┌─ Provided data

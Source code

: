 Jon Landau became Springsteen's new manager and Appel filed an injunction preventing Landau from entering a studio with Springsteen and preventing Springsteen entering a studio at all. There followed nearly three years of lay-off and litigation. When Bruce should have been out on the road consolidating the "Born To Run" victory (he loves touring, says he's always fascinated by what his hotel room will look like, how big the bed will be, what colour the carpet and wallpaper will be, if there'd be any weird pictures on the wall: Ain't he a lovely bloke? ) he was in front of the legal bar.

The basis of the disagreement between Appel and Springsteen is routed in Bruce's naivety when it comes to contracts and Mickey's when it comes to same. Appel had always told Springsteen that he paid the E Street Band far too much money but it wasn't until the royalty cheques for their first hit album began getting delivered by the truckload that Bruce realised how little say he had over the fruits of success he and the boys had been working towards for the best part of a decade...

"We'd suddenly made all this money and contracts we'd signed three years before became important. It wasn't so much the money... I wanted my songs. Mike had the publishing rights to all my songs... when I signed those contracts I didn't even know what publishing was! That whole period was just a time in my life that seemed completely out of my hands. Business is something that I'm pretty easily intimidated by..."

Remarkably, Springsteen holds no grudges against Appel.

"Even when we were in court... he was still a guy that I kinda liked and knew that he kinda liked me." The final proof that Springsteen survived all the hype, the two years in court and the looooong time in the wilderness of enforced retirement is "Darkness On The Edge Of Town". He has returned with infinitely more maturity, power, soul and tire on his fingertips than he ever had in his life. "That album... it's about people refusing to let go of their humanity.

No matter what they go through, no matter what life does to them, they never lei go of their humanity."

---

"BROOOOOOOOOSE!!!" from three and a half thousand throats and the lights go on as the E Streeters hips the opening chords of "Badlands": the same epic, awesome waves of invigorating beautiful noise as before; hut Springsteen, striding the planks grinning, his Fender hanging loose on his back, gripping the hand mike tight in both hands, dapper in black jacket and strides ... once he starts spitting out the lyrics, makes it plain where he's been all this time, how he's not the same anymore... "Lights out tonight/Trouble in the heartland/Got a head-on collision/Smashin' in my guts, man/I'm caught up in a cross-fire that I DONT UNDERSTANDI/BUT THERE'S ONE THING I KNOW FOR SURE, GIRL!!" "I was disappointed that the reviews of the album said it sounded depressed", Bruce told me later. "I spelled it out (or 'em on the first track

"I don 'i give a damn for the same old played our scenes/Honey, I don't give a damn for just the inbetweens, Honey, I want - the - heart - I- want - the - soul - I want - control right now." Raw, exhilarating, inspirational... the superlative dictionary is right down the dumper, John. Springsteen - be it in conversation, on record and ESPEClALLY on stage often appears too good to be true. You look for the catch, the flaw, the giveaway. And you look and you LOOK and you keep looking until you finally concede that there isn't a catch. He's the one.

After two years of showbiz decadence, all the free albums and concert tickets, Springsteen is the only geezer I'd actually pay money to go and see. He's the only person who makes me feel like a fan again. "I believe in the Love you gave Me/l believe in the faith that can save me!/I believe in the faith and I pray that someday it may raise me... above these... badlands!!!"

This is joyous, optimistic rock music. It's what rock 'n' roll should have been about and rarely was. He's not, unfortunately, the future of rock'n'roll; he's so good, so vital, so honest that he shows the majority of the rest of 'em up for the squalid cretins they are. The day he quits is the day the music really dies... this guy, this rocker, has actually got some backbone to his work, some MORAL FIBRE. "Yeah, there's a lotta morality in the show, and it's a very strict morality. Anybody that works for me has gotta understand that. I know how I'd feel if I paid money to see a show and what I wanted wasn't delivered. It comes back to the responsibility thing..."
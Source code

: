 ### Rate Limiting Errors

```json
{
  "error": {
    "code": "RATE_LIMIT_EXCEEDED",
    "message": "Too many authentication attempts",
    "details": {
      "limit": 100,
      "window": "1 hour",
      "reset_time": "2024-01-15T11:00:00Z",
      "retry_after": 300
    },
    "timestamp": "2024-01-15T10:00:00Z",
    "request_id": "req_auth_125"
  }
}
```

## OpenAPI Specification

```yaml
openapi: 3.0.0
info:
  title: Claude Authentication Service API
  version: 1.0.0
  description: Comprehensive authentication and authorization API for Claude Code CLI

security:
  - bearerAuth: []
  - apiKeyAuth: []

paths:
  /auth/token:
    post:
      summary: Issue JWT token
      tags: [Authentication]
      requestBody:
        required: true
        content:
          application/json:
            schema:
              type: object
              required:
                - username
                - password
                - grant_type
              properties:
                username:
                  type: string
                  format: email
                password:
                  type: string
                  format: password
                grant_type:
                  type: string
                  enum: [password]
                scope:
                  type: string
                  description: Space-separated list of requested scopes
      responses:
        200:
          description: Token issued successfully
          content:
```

└─

- **Activity**: All of the data above must be set down again exactly.

- **Output of the exercise**:
Source code

: Jon Landau became Springsteen's new manager and Appel filed an injunction preventing Landau from entering a studio with Springsteen and preventing Springsteen entering a studio at all. There followed nearly three years of lay-off and litigation. When Bruce should have been out on the road consolidating the "Born To Run" victory (he loves touring, says he's always fascinated by what his hotel room will look like, how big the bed will be, what colour the carpet and wallpaper will be, if there'd be any weird pictures on the wall: Ain't he a lovely bloke? ) he was in front of the legal bar.

The basis of the disagreement between Appel and Springsteen is routed in Bruce's naivety when it comes to contracts and Mickey's when it comes to same. Appel had always told Springsteen that he paid the E Street Band far too much money but it wasn't until the royalty cheques for their first hit album began getting delivered by the truckload that Bruce realised how little say he had over the fruits of success he and the boys had been working towards for the best part of a decade...

"We'd suddenly made all this money and contracts we'd signed three years before became important. It wasn't so much the money... I wanted my songs. Mike had the publishing rights to all my songs... when I signed those contracts I didn't even know what publishing was! That whole period was just a time in my life that seemed completely out of my hands. Business is something that I'm pretty easily intimidated by..."

Remarkably, Springsteen holds no grudges against Appel.

"Even when we were in court... he was still a guy that I kinda liked and knew that he kinda liked me." The final proof that Springsteen survived all the hype, the two years in court and the looooong time in the wilderness of enforced retirement is "Darkness On The Edge Of Town". He has returned with infinitely more maturity, power, soul and tire on his fingertips than he ever had in his life. "That album... it's about people refusing to let go of their humanity.

No matter what they go through, no matter what life does to them, they never lei go of their humanity."

---

"BROOOOOOOOOSE!!!" from three and a half thousand throats and the lights go on as the E Streeters hips the opening chords of "Badlands": the same epic, awesome waves of invigorating beautiful noise as before; hut Springsteen, striding the planks grinning, his Fender hanging loose on his back, gripping the hand mike tight in both hands, dapper in black jacket and strides ... once he starts spitting out the lyrics, makes it plain where he's been all this time, how he's not the same anymore... "Lights out tonight/Trouble in the heartland/Got a head-on collision/Smashin' in my guts, man/I'm caught up in a cross-fire that I DONT UNDERSTANDI/BUT THERE'S ONE THING I KNOW FOR SURE, GIRL!!" "I was disappointed that the reviews of the album said it sounded depressed", Bruce told me later. "I spelled it out (or 'em on the first track

"I don 'i give a damn for the same old played our scenes/Honey, I don't give a damn for just the inbetweens, Honey, I want - the - heart - I- want - the - soul - I want - control right now." Raw, exhilarating, inspirational... the superlative dictionary is right down the dumper, John. Springsteen - be it in conversation, on record and ESPEClALLY on stage often appears too good to be true. You look for the catch, the flaw, the giveaway. And you look and you LOOK and you keep looking until you finally concede that there isn't a catch. He's the one.

After two years of showbiz decadence, all the free albums and concert tickets, Springsteen is the only geezer I'd actually pay money to go and see. He's the only person who makes me feel like a fan again. "I believe in the Love you gave Me/l believe in the faith that can save me!/I believe in the faith and I pray that someday it may raise me... above these... badlands!!!"

This is joyous, optimistic rock music. It's what rock 'n' roll should have been about and rarely was. He's not, unfortunately, the future of rock'n'roll; he's so good, so vital, so honest that he shows the majority of the rest of 'em up for the squalid cretins they are. The day he quits is the day the music really dies... this guy, this rocker, has actually got some backbone to his work, some MORAL FIBRE. "Yeah, there's a lotta morality in the show, and it's a very strict morality. Anybody that works for me has gotta understand that. I know how I'd feel if I paid money to see a show and what I wanted wasn't delivered. It comes back to the responsibility thing..."
Source code

: ### Rate Limiting Errors

```json
{
  "error": {
    "code": "RATE_LIMIT_EXCEEDED",
    "message": "Too many authentication attempts",
    "details": {
      "limit": 100,
      "window": "1 hour",
      "reset_time": "2024-01-15T11:00:00Z",
      "retry_after": 300
    },
    "timestamp": "2024-01-15T10:00:00Z",
    "request_id": "req_auth_125"
  }
}
```

## OpenAPI Specification

```yaml
openapi: 3.0.0
info:
  title: Claude Authentication Service API
  version: 1.0.0
  description: Comprehensive authentication and authorization API for Claude Code CLI

security:
  - bearerAuth: []
  - apiKeyAuth: []

paths:
  /auth/token:
    post:
      summary: Issue JWT token
      tags: [Authentication]
      requestBody:
        required: true
        content:
          application/json:
            schema:
              type: object
              required:
                - username
                - password
                - grant_type
              properties:
                username:
                  type: string
                  format: email
                password:
                  type: string
                  format: password
                grant_type:
                  type: string
                  enum: [password]
                scope:
                  type: string
                  description: Space-separated list of requested scopes
      responses:
        200:
          description: Token issued successfully
          content:
```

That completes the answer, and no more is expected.